_WORK TO BE COMPLETED_
What do the lines say, reproduced word for word, from the first of the entries below through the line bearing "HERPUD1 | - | - | - |"?

SOURCE DATA: Begin

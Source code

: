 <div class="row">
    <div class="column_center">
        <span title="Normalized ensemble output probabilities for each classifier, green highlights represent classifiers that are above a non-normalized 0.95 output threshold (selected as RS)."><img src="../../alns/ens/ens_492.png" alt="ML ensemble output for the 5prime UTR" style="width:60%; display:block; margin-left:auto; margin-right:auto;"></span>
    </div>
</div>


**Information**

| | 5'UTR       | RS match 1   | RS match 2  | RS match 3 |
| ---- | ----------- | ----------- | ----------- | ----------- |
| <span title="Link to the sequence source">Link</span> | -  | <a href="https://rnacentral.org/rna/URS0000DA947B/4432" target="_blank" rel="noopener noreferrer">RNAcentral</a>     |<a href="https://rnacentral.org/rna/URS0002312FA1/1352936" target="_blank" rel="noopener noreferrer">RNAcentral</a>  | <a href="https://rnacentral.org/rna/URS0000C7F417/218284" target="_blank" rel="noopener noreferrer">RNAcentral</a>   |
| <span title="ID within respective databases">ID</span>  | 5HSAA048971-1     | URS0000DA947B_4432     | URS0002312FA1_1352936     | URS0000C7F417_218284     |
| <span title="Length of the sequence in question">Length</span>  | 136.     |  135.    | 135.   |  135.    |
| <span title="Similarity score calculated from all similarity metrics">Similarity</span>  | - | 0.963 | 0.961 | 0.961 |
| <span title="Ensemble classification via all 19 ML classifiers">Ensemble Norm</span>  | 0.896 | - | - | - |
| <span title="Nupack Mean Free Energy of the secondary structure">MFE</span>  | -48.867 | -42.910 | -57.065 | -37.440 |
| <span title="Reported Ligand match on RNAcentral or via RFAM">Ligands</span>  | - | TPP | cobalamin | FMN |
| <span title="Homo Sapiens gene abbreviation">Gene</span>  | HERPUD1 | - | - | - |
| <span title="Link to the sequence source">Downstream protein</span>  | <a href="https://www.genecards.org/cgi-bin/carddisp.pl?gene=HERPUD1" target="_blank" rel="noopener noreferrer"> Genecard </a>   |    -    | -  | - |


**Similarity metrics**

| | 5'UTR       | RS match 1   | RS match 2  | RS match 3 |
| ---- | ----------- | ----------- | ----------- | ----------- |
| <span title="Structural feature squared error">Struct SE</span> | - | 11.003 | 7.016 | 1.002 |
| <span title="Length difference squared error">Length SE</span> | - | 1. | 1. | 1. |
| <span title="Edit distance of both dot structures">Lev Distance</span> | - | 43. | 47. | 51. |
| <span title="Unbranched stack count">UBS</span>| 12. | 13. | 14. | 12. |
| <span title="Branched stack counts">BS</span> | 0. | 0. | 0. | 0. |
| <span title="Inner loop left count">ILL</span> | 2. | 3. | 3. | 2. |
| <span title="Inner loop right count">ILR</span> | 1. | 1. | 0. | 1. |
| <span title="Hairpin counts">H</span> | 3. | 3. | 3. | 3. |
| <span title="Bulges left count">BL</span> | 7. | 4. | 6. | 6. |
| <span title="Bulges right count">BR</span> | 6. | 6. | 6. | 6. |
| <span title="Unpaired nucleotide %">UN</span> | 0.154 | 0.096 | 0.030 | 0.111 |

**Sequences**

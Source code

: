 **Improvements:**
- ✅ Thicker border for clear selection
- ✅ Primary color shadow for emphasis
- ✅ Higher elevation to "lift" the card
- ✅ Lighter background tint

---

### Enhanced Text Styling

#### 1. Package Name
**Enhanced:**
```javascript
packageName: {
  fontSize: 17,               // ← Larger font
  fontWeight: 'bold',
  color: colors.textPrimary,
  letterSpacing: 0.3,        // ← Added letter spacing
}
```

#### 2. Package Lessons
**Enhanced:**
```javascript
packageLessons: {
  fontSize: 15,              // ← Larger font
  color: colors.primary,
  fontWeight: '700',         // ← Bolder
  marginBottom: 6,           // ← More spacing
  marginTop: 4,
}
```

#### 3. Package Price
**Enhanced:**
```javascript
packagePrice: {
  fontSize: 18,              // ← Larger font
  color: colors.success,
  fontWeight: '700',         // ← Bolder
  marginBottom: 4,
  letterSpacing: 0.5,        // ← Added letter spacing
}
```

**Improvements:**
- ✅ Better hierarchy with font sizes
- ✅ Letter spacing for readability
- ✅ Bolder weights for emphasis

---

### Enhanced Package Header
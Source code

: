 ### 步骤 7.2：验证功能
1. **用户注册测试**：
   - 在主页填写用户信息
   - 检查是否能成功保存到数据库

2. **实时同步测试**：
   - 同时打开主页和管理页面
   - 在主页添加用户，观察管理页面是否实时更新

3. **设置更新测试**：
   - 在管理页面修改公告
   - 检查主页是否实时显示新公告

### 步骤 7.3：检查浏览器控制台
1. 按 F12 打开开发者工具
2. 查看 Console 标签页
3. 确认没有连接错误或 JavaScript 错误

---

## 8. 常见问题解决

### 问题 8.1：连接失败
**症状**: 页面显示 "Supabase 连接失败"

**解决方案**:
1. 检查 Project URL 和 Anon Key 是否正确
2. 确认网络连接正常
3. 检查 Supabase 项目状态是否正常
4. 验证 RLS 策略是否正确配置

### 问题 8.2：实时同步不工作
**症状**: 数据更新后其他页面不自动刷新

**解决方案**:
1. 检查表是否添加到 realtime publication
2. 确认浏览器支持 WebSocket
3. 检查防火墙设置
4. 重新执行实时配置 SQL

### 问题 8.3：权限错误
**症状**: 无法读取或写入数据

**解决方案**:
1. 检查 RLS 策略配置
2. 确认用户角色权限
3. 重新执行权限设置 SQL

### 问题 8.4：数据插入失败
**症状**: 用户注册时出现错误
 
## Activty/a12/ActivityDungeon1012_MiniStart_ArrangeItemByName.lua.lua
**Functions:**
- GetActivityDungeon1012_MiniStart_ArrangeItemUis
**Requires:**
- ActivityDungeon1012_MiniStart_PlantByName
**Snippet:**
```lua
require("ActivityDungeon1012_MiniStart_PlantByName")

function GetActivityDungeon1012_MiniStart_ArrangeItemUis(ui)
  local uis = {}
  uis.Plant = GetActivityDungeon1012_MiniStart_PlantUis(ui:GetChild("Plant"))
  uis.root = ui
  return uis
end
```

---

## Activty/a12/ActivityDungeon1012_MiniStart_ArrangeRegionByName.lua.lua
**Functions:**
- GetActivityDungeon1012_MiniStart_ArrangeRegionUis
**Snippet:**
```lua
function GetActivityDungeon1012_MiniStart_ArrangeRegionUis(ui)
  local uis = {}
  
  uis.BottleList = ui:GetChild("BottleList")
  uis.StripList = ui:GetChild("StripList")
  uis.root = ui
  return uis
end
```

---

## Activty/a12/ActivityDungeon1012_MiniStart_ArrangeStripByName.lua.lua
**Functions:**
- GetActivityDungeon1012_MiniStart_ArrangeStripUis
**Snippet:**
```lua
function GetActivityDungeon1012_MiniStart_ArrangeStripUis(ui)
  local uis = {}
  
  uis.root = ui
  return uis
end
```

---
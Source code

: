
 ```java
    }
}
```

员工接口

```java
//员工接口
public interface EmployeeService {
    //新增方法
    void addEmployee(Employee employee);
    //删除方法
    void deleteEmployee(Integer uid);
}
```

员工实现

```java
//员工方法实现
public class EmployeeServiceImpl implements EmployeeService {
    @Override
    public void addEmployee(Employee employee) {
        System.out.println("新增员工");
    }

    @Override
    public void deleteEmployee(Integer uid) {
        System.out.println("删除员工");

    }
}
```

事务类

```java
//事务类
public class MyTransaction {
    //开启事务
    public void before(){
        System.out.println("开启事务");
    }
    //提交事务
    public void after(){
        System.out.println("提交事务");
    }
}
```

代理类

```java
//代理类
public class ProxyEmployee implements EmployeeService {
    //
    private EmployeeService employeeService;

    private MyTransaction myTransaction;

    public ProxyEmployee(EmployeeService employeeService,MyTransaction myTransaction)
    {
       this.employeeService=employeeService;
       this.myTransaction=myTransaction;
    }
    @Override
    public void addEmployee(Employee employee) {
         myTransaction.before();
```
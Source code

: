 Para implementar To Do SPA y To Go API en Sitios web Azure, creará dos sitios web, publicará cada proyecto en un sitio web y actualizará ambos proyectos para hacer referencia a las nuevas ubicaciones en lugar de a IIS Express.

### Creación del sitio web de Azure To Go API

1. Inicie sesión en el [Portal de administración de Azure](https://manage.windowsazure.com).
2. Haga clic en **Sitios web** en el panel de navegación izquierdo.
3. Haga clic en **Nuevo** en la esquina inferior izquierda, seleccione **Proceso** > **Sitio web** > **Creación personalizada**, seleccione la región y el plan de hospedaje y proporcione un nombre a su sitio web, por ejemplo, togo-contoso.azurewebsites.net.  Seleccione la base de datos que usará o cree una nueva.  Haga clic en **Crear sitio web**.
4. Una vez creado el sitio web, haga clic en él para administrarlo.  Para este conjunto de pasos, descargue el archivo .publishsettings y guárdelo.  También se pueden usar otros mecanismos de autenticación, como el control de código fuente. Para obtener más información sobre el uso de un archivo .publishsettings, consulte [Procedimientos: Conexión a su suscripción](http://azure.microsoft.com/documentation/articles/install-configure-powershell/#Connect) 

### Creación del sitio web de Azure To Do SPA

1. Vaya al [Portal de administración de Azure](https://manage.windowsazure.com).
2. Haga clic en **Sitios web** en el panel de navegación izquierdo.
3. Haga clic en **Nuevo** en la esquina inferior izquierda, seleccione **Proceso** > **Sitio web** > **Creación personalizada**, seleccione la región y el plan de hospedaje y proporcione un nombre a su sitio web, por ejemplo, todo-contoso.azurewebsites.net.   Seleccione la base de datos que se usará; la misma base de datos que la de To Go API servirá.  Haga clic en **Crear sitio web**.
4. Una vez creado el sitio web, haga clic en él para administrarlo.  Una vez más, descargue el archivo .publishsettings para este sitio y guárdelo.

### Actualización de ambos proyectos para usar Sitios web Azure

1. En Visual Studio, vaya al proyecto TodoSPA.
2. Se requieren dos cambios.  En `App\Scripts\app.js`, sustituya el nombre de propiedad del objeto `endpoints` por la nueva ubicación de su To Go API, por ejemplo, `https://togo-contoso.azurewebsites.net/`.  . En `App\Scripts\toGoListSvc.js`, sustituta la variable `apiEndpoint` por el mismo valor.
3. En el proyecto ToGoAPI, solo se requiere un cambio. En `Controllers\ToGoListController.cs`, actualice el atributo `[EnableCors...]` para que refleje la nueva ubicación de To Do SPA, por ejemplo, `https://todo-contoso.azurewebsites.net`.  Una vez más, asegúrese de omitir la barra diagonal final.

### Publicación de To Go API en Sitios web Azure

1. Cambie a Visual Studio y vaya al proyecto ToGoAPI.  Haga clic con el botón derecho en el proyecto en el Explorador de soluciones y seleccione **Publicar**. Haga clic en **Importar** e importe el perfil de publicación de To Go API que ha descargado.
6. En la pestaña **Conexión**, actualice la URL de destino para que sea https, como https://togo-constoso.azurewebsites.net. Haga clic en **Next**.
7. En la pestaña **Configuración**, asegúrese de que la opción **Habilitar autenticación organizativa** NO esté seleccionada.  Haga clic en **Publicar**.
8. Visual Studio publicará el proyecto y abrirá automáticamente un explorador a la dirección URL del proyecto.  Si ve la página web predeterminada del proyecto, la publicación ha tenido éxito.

SOURCE DATA: End

_SOLUTION_
Source code

: <div class="row">
    <div class="column_center">
        <span title="Normalized ensemble output probabilities for each classifier, green highlights represent classifiers that are above a non-normalized 0.95 output threshold (selected as RS)."><img src="../../alns/ens/ens_492.png" alt="ML ensemble output for the 5prime UTR" style="width:60%; display:block; margin-left:auto; margin-right:auto;"></span>
    </div>
</div>


**Information**

| | 5'UTR       | RS match 1   | RS match 2  | RS match 3 |
| ---- | ----------- | ----------- | ----------- | ----------- |
| <span title="Link to the sequence source">Link</span> | -  | <a href="https://rnacentral.org/rna/URS0000DA947B/4432" target="_blank" rel="noopener noreferrer">RNAcentral</a>     |<a href="https://rnacentral.org/rna/URS0002312FA1/1352936" target="_blank" rel="noopener noreferrer">RNAcentral</a>  | <a href="https://rnacentral.org/rna/URS0000C7F417/218284" target="_blank" rel="noopener noreferrer">RNAcentral</a>   |
| <span title="ID within respective databases">ID</span>  | 5HSAA048971-1     | URS0000DA947B_4432     | URS0002312FA1_1352936     | URS0000C7F417_218284     |
| <span title="Length of the sequence in question">Length</span>  | 136.     |  135.    | 135.   |  135.    |
| <span title="Similarity score calculated from all similarity metrics">Similarity</span>  | - | 0.963 | 0.961 | 0.961 |
| <span title="Ensemble classification via all 19 ML classifiers">Ensemble Norm</span>  | 0.896 | - | - | - |
| <span title="Nupack Mean Free Energy of the secondary structure">MFE</span>  | -48.867 | -42.910 | -57.065 | -37.440 |
| <span title="Reported Ligand match on RNAcentral or via RFAM">Ligands</span>  | - | TPP | cobalamin | FMN |
| <span title="Homo Sapiens gene abbreviation">Gene</span>  | HERPUD1 | - | - | - |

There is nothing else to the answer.